EXERCISE DESCRIPTION: Find and copy each line in the material below where the string "diagnostic" occurs.

SOURCE RECORDS:
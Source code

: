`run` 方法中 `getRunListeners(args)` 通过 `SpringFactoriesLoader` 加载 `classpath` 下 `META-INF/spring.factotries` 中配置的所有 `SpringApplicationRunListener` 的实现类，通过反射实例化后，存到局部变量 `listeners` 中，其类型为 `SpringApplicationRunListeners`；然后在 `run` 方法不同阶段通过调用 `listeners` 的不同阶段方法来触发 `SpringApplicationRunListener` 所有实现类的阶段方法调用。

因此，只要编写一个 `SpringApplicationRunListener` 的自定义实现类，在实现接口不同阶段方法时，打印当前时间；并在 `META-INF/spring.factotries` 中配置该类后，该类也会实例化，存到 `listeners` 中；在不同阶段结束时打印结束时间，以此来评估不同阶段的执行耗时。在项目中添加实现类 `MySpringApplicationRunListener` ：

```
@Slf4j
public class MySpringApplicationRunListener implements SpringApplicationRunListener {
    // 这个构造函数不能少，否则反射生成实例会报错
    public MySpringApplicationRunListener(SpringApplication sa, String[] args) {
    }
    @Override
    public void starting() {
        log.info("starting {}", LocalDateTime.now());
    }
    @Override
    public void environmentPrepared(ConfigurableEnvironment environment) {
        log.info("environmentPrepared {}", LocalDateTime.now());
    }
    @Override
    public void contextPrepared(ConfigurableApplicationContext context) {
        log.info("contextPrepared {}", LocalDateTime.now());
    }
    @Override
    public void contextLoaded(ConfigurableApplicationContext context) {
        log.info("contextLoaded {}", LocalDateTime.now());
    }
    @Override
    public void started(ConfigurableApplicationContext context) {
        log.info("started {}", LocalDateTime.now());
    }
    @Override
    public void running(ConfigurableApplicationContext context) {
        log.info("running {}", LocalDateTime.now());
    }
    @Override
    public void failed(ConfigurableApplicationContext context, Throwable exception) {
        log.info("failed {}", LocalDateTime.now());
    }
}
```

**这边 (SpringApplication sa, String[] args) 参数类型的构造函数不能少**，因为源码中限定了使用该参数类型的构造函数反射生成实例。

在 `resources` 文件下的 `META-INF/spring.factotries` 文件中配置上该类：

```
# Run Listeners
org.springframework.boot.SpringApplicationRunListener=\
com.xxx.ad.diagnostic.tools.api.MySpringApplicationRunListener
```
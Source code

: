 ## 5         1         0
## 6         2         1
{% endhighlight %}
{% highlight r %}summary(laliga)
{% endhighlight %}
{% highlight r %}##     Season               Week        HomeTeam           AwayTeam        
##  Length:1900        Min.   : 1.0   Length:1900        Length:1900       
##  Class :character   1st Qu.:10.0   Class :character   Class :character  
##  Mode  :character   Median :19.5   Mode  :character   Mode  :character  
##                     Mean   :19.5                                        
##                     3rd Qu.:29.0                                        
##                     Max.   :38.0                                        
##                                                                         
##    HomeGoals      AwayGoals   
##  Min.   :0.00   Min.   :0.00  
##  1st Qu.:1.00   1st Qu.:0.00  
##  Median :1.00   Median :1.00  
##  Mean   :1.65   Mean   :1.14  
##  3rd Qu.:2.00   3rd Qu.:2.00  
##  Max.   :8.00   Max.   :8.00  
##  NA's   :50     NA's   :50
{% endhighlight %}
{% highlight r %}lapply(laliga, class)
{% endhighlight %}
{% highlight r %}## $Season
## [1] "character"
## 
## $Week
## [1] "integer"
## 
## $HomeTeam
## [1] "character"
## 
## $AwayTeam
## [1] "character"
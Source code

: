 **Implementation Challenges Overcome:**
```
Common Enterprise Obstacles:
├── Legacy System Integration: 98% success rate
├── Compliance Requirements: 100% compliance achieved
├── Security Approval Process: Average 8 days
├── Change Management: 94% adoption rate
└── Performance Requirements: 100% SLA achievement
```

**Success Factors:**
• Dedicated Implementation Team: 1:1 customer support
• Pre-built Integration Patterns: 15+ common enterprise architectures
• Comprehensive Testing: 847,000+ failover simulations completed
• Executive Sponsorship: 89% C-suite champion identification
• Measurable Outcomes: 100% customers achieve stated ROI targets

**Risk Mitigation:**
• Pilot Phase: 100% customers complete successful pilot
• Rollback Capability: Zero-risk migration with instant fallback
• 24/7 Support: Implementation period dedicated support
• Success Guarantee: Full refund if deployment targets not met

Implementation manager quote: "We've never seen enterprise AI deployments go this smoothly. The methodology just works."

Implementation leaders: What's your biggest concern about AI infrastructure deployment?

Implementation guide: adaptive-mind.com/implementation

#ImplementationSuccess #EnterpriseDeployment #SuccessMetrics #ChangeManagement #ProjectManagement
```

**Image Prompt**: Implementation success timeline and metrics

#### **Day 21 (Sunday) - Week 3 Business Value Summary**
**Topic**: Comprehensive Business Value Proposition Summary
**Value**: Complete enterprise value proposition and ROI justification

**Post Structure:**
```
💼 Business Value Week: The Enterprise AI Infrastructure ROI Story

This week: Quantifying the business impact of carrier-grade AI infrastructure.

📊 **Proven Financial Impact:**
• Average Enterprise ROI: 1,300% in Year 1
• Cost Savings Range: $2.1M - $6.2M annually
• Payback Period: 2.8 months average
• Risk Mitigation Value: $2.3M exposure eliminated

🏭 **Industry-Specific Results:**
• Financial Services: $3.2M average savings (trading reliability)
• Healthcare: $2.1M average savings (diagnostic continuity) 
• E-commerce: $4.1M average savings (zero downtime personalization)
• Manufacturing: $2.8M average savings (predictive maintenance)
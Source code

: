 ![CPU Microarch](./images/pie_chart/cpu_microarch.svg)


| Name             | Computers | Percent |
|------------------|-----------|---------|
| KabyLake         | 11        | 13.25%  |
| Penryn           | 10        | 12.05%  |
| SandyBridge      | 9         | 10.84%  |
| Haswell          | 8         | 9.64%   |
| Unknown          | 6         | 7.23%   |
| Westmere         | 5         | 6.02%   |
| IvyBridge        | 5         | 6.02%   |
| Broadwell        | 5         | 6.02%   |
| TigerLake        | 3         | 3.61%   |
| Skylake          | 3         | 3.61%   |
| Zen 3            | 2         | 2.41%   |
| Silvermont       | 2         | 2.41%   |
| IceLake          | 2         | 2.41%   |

ANSWER SPACE:
com.xxx.ad.diagnostic.tools.api.MySpringApplicationRunListener
• Healthcare: $2.1M average savings (diagnostic continuity) 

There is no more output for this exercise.